Ora, na parábola não há menção a bilhete de entrada paga. Nas grandes festas das igrejas, existem muitos clientes que pensam que quem está pagando tem direito de exigir bons serviços. Mas na dimensão do ensino do mestre, a conversa é diferente: convidados não exigem. Aqueles que foram lembrados desfrutam, gratos, do que foi carinhosamente preparado.

“Sai depressa para as ruas e becos da cidade!” Em diversas culturas existe um modo especial de vestir-se para participar de uma comemoração. Os banquetes são servidos com pompas e circunstâncias. Especificamente na nossa cultura, alguns convites impressos dizem qual o traje que deve ser observado. Para alguns, o traje a rigor gera constrangimento.

Existe a forte pressão social de vestir-se adequadamente para cada ocasião.

Para participar da grande ceia, alguns religiosos estabelecem os trajes a rigor. Geralmente as roupagens que eles vestem. Com isso, empurram para fora aqueles que foram convidados, mas, no entanto, não conhecem as etiquetas religiosas.

Na parábola, o Senhor manda chamar aqueles que se julgavam inadequados para desfilar naquele salão. Jesus rompe com a pompa religiosa e quebra o protocolo da festa uniformizada.

São típicos do esnobismo religioso os olhares que recriminam, os risos que ridicularizam e a força bruta que toma pelos braços e expulsa.
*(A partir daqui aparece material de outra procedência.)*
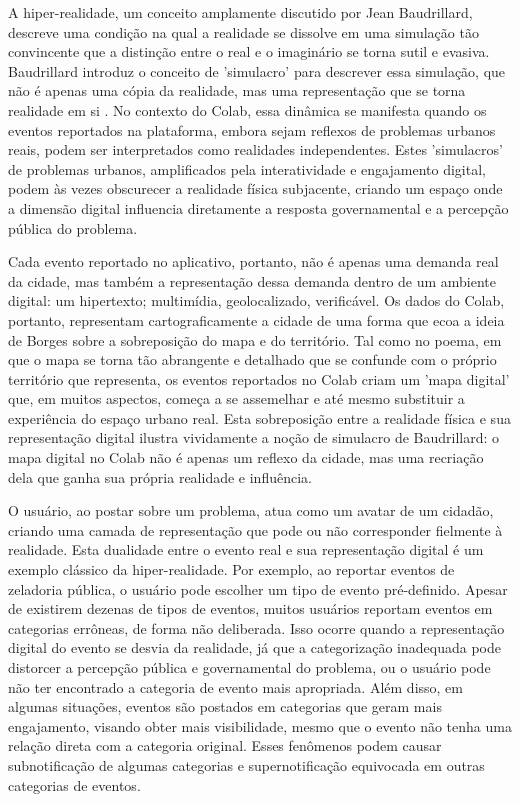 A hiper-realidade, um conceito amplamente discutido por Jean Baudrillard, descreve uma condição na qual a realidade se dissolve em uma simulação tão convincente que a distinção entre o real e o imaginário se torna sutil e evasiva. Baudrillard introduz o conceito de 'simulacro' para descrever essa simulação, que não é apenas uma cópia da realidade, mas uma representação que se torna realidade em si \cite{1994_Baudrillard_BOOK}. No contexto do Colab, essa dinâmica se manifesta quando os eventos reportados na plataforma, embora sejam reflexos de problemas urbanos reais, podem ser interpretados como realidades independentes. Estes 'simulacros' de problemas urbanos, amplificados pela interatividade e engajamento digital, podem às vezes obscurecer a realidade física subjacente, criando um espaço onde a dimensão digital influencia diretamente a resposta governamental e a percepção pública do problema.

Cada evento reportado no aplicativo, portanto, não é apenas uma demanda real da cidade, mas também a representação dessa demanda dentro de um ambiente digital: um hipertexto; multimídia, geolocalizado, verificável. Os dados do Colab, portanto, representam cartograficamente a cidade de uma forma que ecoa a ideia de Borges sobre a sobreposição do mapa e do território. Tal como no poema, em que o mapa se torna tão abrangente e detalhado que se confunde com o próprio território que representa, os eventos reportados no Colab criam um 'mapa digital' que, em muitos aspectos, começa a se assemelhar e até mesmo substituir a experiência do espaço urbano real. Esta sobreposição entre a realidade física e sua representação digital ilustra vividamente a noção de simulacro de Baudrillard: o mapa digital no Colab não é apenas um reflexo da cidade, mas uma recriação dela que ganha sua própria realidade e influência.

O usuário, ao postar sobre um problema, atua como um avatar de um cidadão, criando uma camada de representação que pode ou não corresponder fielmente à realidade. Esta dualidade entre o evento real e sua representação digital é um exemplo clássico da hiper-realidade. Por exemplo, ao reportar eventos de zeladoria pública, o usuário pode escolher um tipo de evento pré-definido. Apesar de existirem dezenas de tipos de eventos, muitos usuários reportam eventos em categorias errôneas, de forma não deliberada. Isso ocorre quando a representação digital do evento se desvia da realidade, já que a categorização inadequada pode distorcer a percepção pública e governamental do problema, ou o usuário pode não ter encontrado a categoria de evento mais apropriada. Além disso, em algumas situações, eventos são postados em categorias que geram mais engajamento, visando obter mais visibilidade, mesmo que o evento não tenha uma relação direta com a categoria original. Esses fenômenos podem causar subnotificação de algumas categorias e supernotificação equivocada em outras categorias de eventos.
Entretanto, aprendemos com o ensino de Jesus sobre a novidade deste Reino que ele anuncia. “Sai depressa para as ruas e becos da cidade e obriga a todos a entrar.”

Jesus estende o seu convite aos que estão constrangidos por se julgarem inadequados. Jesus manda chamar para a sua grande ceia os que estão envergonhados. Também aqueles que se acham indignos foram lembrados.

Despedida no dia da abertura

Em post no X – Twitter, o jornalista Rafael Moro Martins (@rafaelmmartins) nos presenteou com a santa ceia interpretada nos traços da xilogravura nordestina do genial J. Borges, que morreu exatamente no dia da abertura oficial das Olimpiadas em Paris, na sexta-feira, 26 de julho de 2024. Bela maneira do pernambucano dizer a-Deus!